So the world is this exciting, cruel game. A game with inexhaustible permutations, with rules that one can change oneself during the course of play.

Three weeks later another celebration begins, as so often, with fireworks. Li officiates in her magician's cape, delighted with the applause and shouts that accompany each salvo. The merriment reaches its peak when a purple rocket fails to take off properly and propels a violent shower of sparks across the lawn, right up to the roots of the apple trees. Li joins in the general jubilation, her voice drowned in the guests' raucous chorus. It takes them several minutes to realize that her laughter is in fact a terrible sob of pain. The white gash that has ripped open her cheek, from chin to temple, is already filling with blood… That night in the house, heavy with the silence of an aborted celebration, Olga ponders once more the uncertain and changing rules of the game they call life. Li is what the others call "a daughter of poor parents." According to all the storybooks, to common sense, and to the noble sentiments their childhood was reared on, Li deserved a wonderful compensation as a reward for her goodness and her modesty. And there she was atrociously wounded for life… So had they been right to turn the grandmother's portrait upside down? No doubt this wound is a nod and a wink addressed to them by life, by this real, complicated, hidden, provocative, pitiless, mocking life, that delights in thumbing its nose at decent sentiments.

Olga thinks she is getting to the heart of this life's logic: "If I hadn't dropped Li's magic wand in the doorway of the room where the peasant and the bat were embracing, the man wouldn't have sneered at her in front of everyone at the fireworks; he wouldn't have said, 'That magician sticks his nose in where he has no business and listens at doors.' Li wouldn't have heard that hurtful and unfair remark. Her hands would not have trembled. And the rocket would have gone up into the sky… So everything depended on the caprice of that little stick of wood rolling on the floor!"

"Li wouldn't have been disfigured if that counterfeit peasant and the bat hadn't been yoked together by desire…" Four years later in the spring of 1916 she says it again. Like the century, she is sixteen. Meanwhile her uncle has committed suicide, the estate has been sold, the old mansion razed to the ground, the garden destroyed. Where the house once stood all that is left is the rectangle of the foundations, covered in weeds. Little red beetles run along the worm-eaten timbers and across the granite flagstones colored with yellow lichen. And above it all in the springtime void of the sky the eye cannot help seeing again, as in a mirage, the vanished house, the windows that look so alive, the four columns of the facade, the wooden walls, blackened with time. Perplexed, she thinks she can recognize the arrangement of the rooms and the direction of the corridors in this transparent house. This great cube of air contains an unimaginable density of lives from long ago, a long sequence of generations: the chamber where her grandmother's coffin rests for three days; the noise of the parties, and that whole avalanche of words that were ephemeral but could inspire happiness or break hearts; all the nights of love; all the births; even that room, lost in the intersection of galleries and corridors-the one where a man in peasant costume gazes blearily at a woman whose panting gasps keep time with the rhythm of pleasure. And the bed on which a young girl lies, from whose face they will shortly remove the dressings already loosened by her impatient hand…

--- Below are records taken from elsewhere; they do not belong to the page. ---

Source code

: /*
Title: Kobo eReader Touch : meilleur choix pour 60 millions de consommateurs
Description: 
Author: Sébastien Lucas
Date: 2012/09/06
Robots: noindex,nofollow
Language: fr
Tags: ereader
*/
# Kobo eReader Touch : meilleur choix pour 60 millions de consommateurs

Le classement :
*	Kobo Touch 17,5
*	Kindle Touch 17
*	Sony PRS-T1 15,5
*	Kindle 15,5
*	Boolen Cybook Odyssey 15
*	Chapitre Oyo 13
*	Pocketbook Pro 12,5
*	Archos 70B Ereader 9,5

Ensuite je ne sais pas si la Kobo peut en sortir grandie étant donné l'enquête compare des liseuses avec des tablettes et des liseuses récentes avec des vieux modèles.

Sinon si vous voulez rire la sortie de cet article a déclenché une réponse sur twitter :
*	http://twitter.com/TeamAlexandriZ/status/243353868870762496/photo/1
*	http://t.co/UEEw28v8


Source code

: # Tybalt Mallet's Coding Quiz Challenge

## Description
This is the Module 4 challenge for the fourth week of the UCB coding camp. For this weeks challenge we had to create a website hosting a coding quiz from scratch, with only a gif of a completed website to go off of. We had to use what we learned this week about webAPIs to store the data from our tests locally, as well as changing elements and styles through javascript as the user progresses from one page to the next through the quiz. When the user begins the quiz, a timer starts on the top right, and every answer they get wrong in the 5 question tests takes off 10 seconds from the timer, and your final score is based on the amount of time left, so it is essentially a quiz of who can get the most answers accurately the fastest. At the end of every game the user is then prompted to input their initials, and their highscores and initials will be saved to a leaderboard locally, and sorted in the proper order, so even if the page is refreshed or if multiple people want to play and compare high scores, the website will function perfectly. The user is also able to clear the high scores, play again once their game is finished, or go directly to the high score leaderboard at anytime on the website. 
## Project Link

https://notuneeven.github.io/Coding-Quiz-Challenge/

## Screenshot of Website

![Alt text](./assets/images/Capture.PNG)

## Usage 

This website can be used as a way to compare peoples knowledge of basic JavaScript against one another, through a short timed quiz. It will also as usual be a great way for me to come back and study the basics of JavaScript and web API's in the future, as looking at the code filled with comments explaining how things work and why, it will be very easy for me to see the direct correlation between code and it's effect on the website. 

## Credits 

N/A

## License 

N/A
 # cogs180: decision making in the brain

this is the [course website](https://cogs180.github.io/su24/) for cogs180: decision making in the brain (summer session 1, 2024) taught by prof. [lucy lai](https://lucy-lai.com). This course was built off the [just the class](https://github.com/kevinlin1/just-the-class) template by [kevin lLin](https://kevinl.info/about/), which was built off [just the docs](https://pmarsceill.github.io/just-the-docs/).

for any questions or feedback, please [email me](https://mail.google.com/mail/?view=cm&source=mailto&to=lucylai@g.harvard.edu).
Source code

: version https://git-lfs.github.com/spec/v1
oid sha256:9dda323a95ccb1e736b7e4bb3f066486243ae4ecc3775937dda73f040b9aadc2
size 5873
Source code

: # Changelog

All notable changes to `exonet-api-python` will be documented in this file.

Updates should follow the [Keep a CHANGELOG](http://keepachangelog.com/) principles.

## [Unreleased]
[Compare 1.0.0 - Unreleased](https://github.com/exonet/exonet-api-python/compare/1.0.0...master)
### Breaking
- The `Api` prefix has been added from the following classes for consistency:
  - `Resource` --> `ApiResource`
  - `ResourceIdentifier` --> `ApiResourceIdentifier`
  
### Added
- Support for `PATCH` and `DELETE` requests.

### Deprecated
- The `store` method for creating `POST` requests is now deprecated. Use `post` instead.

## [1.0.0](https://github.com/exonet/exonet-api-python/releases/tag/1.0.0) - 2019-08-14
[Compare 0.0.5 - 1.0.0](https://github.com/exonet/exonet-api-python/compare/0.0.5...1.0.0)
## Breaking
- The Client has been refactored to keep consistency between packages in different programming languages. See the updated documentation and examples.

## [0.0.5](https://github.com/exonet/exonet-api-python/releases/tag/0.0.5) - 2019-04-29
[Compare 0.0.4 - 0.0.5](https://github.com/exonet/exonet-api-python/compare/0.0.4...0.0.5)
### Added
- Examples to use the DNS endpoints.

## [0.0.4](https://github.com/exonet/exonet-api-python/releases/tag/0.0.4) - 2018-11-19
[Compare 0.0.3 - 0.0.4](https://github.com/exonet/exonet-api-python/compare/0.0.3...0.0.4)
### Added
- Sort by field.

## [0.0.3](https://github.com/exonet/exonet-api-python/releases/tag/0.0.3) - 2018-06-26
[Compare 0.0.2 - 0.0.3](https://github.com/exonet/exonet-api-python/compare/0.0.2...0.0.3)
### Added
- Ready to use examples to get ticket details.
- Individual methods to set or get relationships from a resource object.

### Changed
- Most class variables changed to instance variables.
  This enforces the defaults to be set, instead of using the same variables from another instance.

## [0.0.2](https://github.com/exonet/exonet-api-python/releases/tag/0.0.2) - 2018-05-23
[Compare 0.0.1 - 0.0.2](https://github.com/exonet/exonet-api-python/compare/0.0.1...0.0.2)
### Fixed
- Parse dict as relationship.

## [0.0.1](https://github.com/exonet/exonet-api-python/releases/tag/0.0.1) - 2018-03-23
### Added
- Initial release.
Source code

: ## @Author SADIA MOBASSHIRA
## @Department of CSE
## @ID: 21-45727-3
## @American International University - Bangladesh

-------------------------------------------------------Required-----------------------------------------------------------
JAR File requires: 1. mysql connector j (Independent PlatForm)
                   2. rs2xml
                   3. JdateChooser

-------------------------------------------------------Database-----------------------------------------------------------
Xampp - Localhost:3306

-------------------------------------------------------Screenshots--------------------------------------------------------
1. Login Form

The sight of this ethereal house crammed with so many existences makes her giddy The walls are already melting into the sky, the windows fading into the blue-she has just time to see the tiny attic room where her grandparents' old servant lived, a cubbyhole that smelled of the resin from burnt wood, lit by a night-light flickering in front of the icon, where, whatever the weather, the narrow window always seemed to be looking out onto a snowy night…

A young man of around twenty, her cousin, whose life used to be protected with the help of pillows tied to the trees, is already calling to her from the carriage, straightening up on his saddle, holding the reins. They are going back to St. Petersburg.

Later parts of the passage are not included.